**EXERCISE AIM**: Every line in the entries that holds "images" should be identified and copied.

═══

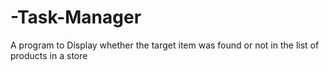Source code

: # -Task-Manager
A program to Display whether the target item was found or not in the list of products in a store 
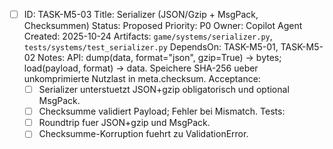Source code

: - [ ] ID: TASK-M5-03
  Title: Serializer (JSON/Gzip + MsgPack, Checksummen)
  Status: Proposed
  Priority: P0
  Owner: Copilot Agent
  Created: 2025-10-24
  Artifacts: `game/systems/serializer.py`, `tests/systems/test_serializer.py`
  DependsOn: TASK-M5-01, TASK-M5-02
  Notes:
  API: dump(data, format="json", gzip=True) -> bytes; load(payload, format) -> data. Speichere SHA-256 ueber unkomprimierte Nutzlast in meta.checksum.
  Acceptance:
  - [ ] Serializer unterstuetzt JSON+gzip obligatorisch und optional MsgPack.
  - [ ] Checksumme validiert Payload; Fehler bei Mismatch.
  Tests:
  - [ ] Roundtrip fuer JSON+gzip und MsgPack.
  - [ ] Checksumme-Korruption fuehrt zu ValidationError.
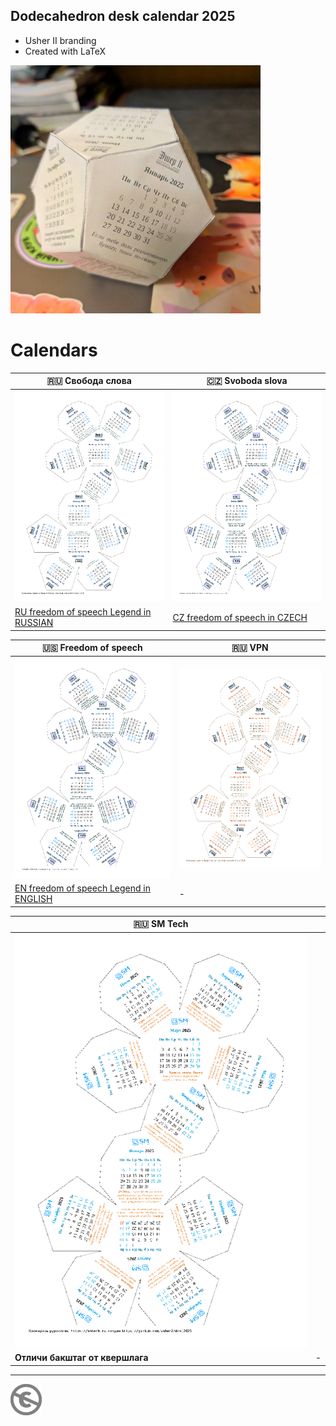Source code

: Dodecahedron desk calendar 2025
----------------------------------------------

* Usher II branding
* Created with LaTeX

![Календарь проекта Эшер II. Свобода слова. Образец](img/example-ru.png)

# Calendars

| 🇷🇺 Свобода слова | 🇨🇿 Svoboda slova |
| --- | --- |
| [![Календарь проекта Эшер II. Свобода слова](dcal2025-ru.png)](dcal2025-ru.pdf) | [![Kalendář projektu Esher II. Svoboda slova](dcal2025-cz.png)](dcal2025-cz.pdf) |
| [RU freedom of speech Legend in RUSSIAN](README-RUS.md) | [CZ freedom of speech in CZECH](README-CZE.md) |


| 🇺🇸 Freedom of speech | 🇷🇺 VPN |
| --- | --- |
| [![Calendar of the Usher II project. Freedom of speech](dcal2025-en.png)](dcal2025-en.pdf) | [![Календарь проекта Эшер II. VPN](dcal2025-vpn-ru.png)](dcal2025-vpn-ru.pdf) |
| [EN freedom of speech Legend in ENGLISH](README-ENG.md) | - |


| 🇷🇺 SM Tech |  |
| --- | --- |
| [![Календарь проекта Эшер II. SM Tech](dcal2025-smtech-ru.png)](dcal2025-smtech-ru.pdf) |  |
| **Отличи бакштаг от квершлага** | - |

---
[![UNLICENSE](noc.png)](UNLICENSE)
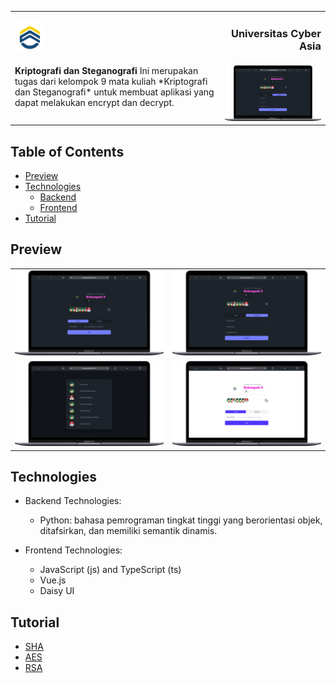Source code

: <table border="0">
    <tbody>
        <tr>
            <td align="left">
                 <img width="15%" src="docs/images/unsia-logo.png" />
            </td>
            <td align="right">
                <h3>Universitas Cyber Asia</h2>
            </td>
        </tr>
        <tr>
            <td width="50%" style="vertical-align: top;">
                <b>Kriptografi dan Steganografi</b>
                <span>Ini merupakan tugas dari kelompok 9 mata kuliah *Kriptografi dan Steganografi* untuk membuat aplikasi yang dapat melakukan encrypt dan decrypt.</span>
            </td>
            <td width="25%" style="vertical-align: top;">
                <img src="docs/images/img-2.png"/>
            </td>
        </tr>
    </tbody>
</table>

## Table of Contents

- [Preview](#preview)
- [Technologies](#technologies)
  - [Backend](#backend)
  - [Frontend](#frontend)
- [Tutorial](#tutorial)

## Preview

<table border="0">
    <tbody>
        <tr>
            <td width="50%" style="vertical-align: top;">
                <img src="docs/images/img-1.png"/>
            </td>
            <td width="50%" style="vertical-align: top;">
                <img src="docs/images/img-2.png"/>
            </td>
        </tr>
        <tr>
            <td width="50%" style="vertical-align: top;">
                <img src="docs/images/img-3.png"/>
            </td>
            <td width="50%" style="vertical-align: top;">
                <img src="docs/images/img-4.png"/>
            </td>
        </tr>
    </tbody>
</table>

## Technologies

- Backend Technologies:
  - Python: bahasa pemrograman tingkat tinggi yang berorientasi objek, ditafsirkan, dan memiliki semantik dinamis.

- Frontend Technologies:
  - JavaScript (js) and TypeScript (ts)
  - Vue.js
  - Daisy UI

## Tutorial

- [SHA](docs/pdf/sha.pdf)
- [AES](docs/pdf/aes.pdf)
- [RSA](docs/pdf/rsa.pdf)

═══

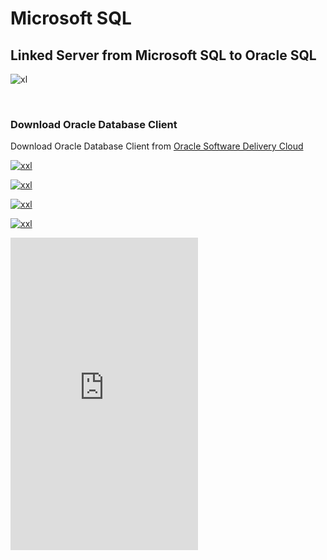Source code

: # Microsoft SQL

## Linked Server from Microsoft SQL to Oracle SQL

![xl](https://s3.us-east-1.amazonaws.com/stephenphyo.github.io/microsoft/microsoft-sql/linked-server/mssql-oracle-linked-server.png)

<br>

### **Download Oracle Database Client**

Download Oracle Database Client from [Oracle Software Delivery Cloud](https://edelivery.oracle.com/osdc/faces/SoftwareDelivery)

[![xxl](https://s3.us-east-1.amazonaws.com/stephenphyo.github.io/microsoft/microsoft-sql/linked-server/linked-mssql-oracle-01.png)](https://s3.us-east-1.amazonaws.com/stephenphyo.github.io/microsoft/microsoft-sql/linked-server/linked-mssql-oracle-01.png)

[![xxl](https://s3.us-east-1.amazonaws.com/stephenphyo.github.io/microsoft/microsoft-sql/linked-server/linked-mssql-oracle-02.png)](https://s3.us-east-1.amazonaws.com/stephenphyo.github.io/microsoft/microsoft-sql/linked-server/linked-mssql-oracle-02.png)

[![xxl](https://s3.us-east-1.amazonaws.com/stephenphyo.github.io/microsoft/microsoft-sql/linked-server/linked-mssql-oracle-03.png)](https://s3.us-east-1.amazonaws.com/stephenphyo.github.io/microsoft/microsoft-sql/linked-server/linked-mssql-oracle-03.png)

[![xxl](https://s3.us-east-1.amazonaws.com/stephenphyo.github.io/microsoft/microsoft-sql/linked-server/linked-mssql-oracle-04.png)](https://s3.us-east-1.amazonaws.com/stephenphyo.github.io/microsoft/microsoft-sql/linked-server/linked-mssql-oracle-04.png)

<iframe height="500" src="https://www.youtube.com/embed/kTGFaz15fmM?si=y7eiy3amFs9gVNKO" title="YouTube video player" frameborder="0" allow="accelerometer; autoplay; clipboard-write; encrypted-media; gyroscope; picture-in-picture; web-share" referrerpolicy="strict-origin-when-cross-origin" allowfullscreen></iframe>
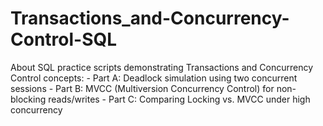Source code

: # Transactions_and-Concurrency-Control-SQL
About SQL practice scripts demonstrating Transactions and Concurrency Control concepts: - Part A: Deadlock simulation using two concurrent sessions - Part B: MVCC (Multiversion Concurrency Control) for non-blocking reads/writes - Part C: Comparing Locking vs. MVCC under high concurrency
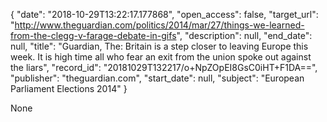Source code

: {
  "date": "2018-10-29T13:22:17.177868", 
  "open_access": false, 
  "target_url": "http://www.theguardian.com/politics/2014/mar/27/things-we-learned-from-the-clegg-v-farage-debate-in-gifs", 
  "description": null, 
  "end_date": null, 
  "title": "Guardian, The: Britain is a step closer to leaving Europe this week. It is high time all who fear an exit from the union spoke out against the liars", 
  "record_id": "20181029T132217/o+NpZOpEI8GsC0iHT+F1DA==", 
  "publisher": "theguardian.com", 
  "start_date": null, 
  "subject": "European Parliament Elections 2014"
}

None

═══

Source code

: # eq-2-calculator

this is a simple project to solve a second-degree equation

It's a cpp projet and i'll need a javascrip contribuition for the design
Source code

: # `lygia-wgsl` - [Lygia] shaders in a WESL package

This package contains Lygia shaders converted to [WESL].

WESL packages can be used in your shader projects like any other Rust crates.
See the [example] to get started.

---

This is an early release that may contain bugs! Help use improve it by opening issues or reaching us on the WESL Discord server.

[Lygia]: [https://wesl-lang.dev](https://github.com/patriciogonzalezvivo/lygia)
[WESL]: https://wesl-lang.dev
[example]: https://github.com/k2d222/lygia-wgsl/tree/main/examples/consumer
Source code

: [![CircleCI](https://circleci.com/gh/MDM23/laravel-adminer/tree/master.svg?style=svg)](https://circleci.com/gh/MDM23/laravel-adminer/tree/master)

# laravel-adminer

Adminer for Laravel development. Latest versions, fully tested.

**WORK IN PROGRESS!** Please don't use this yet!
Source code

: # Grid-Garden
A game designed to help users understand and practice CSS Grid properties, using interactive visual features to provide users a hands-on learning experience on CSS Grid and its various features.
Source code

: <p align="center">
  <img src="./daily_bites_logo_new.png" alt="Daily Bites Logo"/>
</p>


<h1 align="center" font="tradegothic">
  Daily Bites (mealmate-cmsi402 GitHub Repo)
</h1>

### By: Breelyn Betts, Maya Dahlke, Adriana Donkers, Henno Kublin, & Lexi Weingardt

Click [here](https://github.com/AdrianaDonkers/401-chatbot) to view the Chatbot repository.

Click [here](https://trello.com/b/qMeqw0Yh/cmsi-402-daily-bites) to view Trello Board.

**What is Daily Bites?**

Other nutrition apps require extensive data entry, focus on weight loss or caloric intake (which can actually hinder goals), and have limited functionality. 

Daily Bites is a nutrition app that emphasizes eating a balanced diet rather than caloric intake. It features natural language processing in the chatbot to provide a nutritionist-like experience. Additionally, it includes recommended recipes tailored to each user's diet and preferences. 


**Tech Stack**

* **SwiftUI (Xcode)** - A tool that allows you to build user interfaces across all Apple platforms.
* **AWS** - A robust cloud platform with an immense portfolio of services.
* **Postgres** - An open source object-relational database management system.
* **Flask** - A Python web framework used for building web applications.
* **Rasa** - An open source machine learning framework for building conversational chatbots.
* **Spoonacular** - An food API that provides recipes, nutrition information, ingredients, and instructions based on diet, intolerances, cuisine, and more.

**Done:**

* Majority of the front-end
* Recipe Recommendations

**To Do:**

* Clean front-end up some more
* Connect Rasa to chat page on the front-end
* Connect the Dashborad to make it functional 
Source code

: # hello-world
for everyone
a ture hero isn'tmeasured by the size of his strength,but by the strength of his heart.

═══

**EXERCISE OUTPUT**:
                 <img width="15%" src="docs/images/unsia-logo.png" />
                <img src="docs/images/img-2.png"/>
                <img src="docs/images/img-1.png"/>
                <img src="docs/images/img-2.png"/>
                <img src="docs/images/img-3.png"/>
                <img src="docs/images/img-4.png"/>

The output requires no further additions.